Impactos da Lei da Reciprocidade em Tarifas
Especialistas discutem alternativas à Lei da Reciprocidade frente às tarifas impostas pelos EUA.
Em entrevista à Sputnik Brasil, especialistas avaliam que a *diplomacia econômica* é uma via mais eficaz para mitigar as novas tarifas dos EUA e apontam que a ação do governo norte-americano também reflete um desconforto com a postura mais assertiva do Brasil junto ao Sul Global.
"O governo brasileiro percorreu todo o caminho necessário para evitar as tarifas unilaterais: disposição absoluta para negociação e diplomacia na defesa dos interesses brasileiros", disse a líder do governo no Senado, Teresa Leitão (PT-PE).
O economista Pedro Faria destaca que "tarifas não são boas para nenhum lado" e nota que sua aplicação deve ser feita em função de uma *política industrial*. Sem isso, ela gera apenas um aumento de tributação, que desencadeia em um aumento de custos pago por toda a cadeia produtiva, incluindo o consumidor final.
Já na visão do advogado e professor de ciência política Rodolfo Tamanaha, a Lei da Reciprocidade tem como finalidade ser uma bandeira da *soberania brasileira* para fins domésticos, demonstrando à população que o governo "está respondendo à altura as provocações externas".

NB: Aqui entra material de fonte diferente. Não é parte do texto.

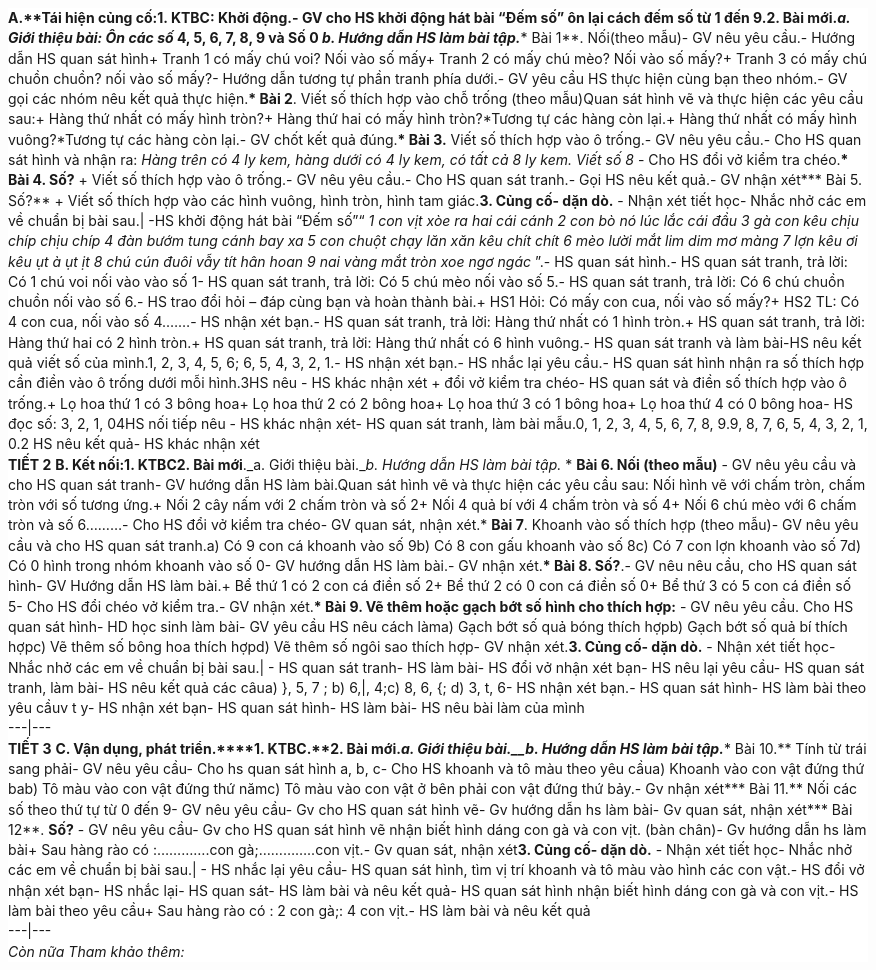 **A.****Tái hiện củng cố:****1\. KTBC: Khởi động.****-** GV cho HS khởi động hát bài “Đếm số” ôn lại cách đếm số từ 1 đến 9.**2\. Bài mới**._a. Giới thiệu bài: Ôn các số_ 4, 5, 6, 7, 8, 9 và Số 0 _b. Hướng dẫn HS làm bài tập._**\* Bài 1**. Nối\(theo mẫu\)\- GV nêu yêu cầu.\- Hướng dẫn HS quan sát hình\+ Tranh 1 có mấy chú voi? Nối vào số mấy\+ Tranh 2 có mấy chú mèo? Nối vào số mấy?\+ Tranh 3 có mấy chú chuồn chuồn? nối vào số mấy?\- Hướng dẫn tương tự phần tranh phía dưới.\- GV yêu cầu HS thực hiện cùng bạn theo nhóm.\- GV gọi các nhóm nêu kết quả thực hiện.**\* Bài 2**. Viết số thích hợp vào chỗ trống \(theo mẫu\)Quan sát hình vẽ và thực hiện các yêu cầu sau:\+ Hàng thứ nhất có mấy hình tròn?\+ Hàng thứ hai có mấy hình tròn?\*Tương tự các hàng còn lại.\+ Hàng thứ nhất có mấy hình vuông?\*Tương tự các hàng còn lại.\- GV chốt kết quả đúng.**\* Bài 3.** Viết số thích hợp vào ô trống.\- GV nêu yêu cầu.\- Cho HS quan sát hình và nhận ra: _Hàng trên có 4 ly kem, hàng dưới có 4 ly kem, có tất cả 8 ly kem. Viết số 8_ \- Cho HS đổi vở kiểm tra chéo.**\*** **Bài 4. Số?** \+ Viết số thích hợp vào ô trống.\- GV nêu yêu cầu.\- Cho HS quan sát tranh.\- Gọi HS nêu kết quả.\- GV nhận xét**\* Bài 5. Số?** \+ Viết số thích hợp vào các hình vuông, hình tròn, hình tam giác.**3\. Củng cố- dặn dò.** \- Nhận xét tiết học\- Nhắc nhở các em về chuẩn bị bài sau.| -HS khởi động hát bài “Đếm số”“ _1 con vịt xòe ra hai cái cánh_ _2 con bò nó lúc lắc cái đầu_ _3 gà con kêu chịu chíp chịu chíp_ _4 đàn bướm tung cánh bay xa_ _5 con chuột chạy lăn xăn kêu chít chít_ _6 mèo lười mắt lim dim mơ màng_ _7 lợn kêu ơi kêu ụt à ụt ịt_ _8 chú cún đuôi vẫy tít hân hoan_ _9 nai vàng mắt tròn xoe ngơ ngác_ ”.\- HS quan sát hình.\- HS quan sát tranh, trả lời: Có 1 chú voi nối vào vào số 1\- HS quan sát tranh, trả lời: Có 5 chú mèo nối vào số 5.\- HS quan sát tranh, trả lời: Có 6 chú chuồn chuồn nối vào số 6.\- HS trao đổi hỏi – đáp cùng bạn và hoàn thành bài.\+ HS1 Hỏi: Có mấy con cua, nối vào số mấy?\+ HS2 TL: Có 4 con cua, nối vào số 4.……\- HS nhận xét bạn.\- HS quan sát tranh, trả lời: Hàng thứ nhất có 1 hình tròn.\+ HS quan sát tranh, trả lời: Hàng thứ hai có 2 hình tròn.\+ HS quan sát tranh, trả lời: Hàng thứ nhất có 6 hình vuông.\- HS quan sát tranh và làm bài-HS nêu kết quả viết số của mình.1, 2, 3, 4, 5, 6; 6, 5, 4, 3, 2, 1.\- HS nhận xét bạn.\- HS nhắc lại yêu cầu.\- HS quan sát hình nhận ra số thích hợp cần điền vào ô trống dưới mỗi hình.3HS nêu - HS khác nhận xét + đổi vở kiểm tra chéo\- HS quan sát và điền số thích hợp vào ô trống.\+ Lọ hoa thứ 1 có 3 bông hoa\+ Lọ hoa thứ 2 có 2 bông hoa\+ Lọ hoa thứ 3 có 1 bông hoa\+ Lọ hoa thứ 4 có 0 bông hoa\- HS đọc số: 3, 2, 1, 04HS nối tiếp nêu - HS khác nhận xét\- HS quan sát tranh, làm bài mẫu.0, 1, 2, 3, 4, 5, 6, 7, 8, 9.9, 8, 7, 6, 5, 4, 3, 2, 1, 0.2 HS nêu kết quả- HS khác nhận xét  
**TIẾT 2**
**B. Kết nối:****1\. KTBC****2\. Bài mới**._a. Giới thiệu bài.__b. Hướng dẫn HS làm bài tập._ \* **Bài 6. Nối \(theo mẫu\)** \- GV nêu yêu cầu và cho HS quan sát tranh\- GV hướng dẫn HS làm bài.Quan sát hình vẽ và thực hiện các yêu cầu sau: Nối hình vẽ với chấm tròn, chấm tròn với số tương ứng.\+ Nối 2 cây nấm với 2 chấm tròn và số 2\+ Nối 4 quả bí với 4 chấm tròn và số 4\+ Nối 6 chú mèo với 6 chấm tròn và số 6………\- Cho HS đổi vở kiểm tra chéo\- GV quan sát, nhận xét.\* **Bài 7**. Khoanh vào số thích hợp \(theo mẫu\)\- GV nêu yêu cầu và cho HS quan sát tranh.a\) Có 9 con cá khoanh vào số 9b\) Có 8 con gấu khoanh vào số 8c\) Có 7 con lợn khoanh vào số 7d\) Có 0 hình trong nhóm khoanh vào số 0\- GV hướng dẫn HS làm bài.\- GV nhận xét.**\* Bài 8. Số?**.\- GV nêu nêu cầu, cho HS quan sát hình\- GV Hướng dẫn HS làm bài.\+ Bể thứ 1 có 2 con cá điền số 2\+ Bể thứ 2 có 0 con cá điền số 0\+ Bể thứ 3 có 5 con cá điền số 5\- Cho HS đổi chéo vở kiểm tra.\- GV nhận xét.**\* Bài 9. Vẽ thêm hoặc gạch bớt số hình cho thích hợp:** \- GV nêu yêu cầu. Cho HS quan sát hình\- HD học sinh làm bài\- GV yêu cầu HS nêu cách làma\) Gạch bớt số quả bóng thích hợpb\) Gạch bớt số quả bí thích hợpc\) Vẽ thêm số bông hoa thích hợpd\) Vẽ thêm số ngôi sao thích hợp\- GV nhận xét.**3\. Củng cố- dặn dò.** \- Nhận xét tiết học\- Nhắc nhở các em về chuẩn bị bài sau.| \- HS quan sát tranh\- HS làm bài\- HS đổi vở nhận xét bạn\- HS nêu lại yêu cầu\- HS quan sát tranh, làm bài\- HS nêu kết quả các câua\) \}, 5, 7 ; b\) 6,|, 4;c\) 8, 6, \{; d\) 3, t, 6\- HS nhận xét bạn.\- HS quan sát hình\- HS làm bài theo yêu cầuv t y\- HS nhận xét bạn\- HS quan sát hình\- HS làm bài\- HS nêu bài làm của mình  
---|---  
**TIẾT 3**
**C. Vận dụng, phát triển.****1\. KTBC.****2\. Bài mới**._a. Giới thiệu bài.__b. Hướng dẫn HS làm bài tập._**\* Bài 10.** Tính từ trái sang phải\- GV nêu yêu cầu\- Cho hs quan sát hình a, b, c\- Cho HS khoanh và tô màu theo yêu cầua\) Khoanh vào con vật đứng thứ bab\) Tô màu vào con vật đứng thứ nămc\) Tô màu vào con vật ở bên phải con vật đứng thứ bảy.\- Gv nhận xét**\* Bài 11.** Nối các số theo thứ tự từ 0 đến 9\- GV nêu yêu cầu\- Gv cho HS quan sát hình vẽ\- Gv hướng dẫn hs làm bài\- Gv quan sát, nhận xét**\* Bài 12**. **Số?** \- GV nêu yêu cầu\- Gv cho HS quan sát hình vẽ nhận biết hình dáng con gà và con vịt. \(bàn chân\)\- Gv hướng dẫn hs làm bài\+ Sau hàng rào có :………….con gà;…………..con vịt.\- Gv quan sát, nhận xét**3\. Củng cố- dặn dò.** \- Nhận xét tiết học\- Nhắc nhở các em về chuẩn bị bài sau.| \- HS nhắc lại yêu cầu\- HS quan sát hình, tìm vị trí khoanh và tô màu vào hình các con vật.\- HS đổi vở nhận xét bạn\- HS nhắc lại\- HS quan sát\- HS làm bài và nêu kết quả\- HS quan sát hình nhận biết hình dáng con gà và con vịt.\- HS làm bài theo yêu cầu\+ Sau hàng rào có : 2 con gà;: 4 con vịt.\- HS làm bài và nêu kết quả  
---|---  
 _Còn nữa_
 _Tham khảo thêm:_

Por sua vez, a professora Juliana Inhasz aponta a necessidade de cautela no uso da reciprocidade por aumentar custos também para o lado brasileiro, que depende muito de produtos importados dos Estados Unidos, em especial, os de alto valor agregado.
Por fim, Diego Pautasso, cientista político, afirma que a assimetria na correlação de forças é o principal problema para o acionamento da reciprocidade e que o Brasil deveria combinar instrumentos diplomáticos e econômicos variados, além de diversificar ainda mais seus mercados.